## INPUT DATA:
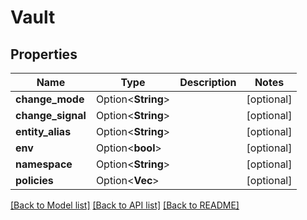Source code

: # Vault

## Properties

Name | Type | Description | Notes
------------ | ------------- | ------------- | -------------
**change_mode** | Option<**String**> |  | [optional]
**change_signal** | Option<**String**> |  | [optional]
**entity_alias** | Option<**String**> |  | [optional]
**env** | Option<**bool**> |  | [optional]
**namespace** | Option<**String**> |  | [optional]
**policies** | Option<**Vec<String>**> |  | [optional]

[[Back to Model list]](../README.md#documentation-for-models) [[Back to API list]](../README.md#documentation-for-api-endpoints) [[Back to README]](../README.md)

...

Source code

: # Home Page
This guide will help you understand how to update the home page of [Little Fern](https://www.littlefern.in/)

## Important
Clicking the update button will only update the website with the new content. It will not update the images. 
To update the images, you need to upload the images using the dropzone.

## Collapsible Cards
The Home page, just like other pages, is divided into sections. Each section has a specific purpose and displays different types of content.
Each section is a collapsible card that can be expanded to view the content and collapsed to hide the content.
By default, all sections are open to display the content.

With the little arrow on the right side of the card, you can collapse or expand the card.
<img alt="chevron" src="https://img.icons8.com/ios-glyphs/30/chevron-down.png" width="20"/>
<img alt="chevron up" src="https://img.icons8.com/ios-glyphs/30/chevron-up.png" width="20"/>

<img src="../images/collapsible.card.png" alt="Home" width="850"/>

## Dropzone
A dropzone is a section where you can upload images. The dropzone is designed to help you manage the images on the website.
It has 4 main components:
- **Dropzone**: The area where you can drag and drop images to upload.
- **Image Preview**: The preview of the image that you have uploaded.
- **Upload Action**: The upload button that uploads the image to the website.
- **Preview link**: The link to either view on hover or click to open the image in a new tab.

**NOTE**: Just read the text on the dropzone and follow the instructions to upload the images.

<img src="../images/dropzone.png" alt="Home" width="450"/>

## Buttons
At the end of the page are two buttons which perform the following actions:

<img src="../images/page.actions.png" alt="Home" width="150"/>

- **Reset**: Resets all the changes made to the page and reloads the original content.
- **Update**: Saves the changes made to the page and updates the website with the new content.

* * *

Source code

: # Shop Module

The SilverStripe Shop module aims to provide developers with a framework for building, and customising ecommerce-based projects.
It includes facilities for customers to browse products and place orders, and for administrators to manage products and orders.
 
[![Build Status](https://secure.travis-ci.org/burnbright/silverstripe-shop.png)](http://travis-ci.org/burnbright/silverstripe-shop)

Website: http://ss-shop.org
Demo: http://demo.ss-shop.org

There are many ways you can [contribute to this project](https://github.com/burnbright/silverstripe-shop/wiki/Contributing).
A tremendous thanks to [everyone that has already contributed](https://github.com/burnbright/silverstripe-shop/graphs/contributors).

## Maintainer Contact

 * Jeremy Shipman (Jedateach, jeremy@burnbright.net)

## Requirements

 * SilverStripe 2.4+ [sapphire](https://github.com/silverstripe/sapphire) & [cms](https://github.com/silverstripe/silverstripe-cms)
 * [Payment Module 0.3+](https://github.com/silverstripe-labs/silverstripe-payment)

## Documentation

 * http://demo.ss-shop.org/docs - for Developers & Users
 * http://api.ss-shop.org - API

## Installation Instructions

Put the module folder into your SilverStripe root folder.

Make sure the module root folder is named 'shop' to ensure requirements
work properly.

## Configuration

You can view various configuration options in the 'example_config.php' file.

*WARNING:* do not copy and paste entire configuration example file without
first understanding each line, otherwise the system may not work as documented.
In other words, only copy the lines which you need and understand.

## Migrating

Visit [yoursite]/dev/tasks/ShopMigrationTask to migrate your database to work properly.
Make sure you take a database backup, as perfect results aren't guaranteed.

## THE TASK:
Show the lines above with "that".

## ANSWER TO THIS EXERCISE:
Each section is a collapsible card that can be expanded to view the content and collapsed to hide the content.
- **Image Preview**: The preview of the image that you have uploaded.
- **Upload Action**: The upload button that uploads the image to the website.
A tremendous thanks to [everyone that has already contributed](https://github.com/burnbright/silverstripe-shop/graphs/contributors).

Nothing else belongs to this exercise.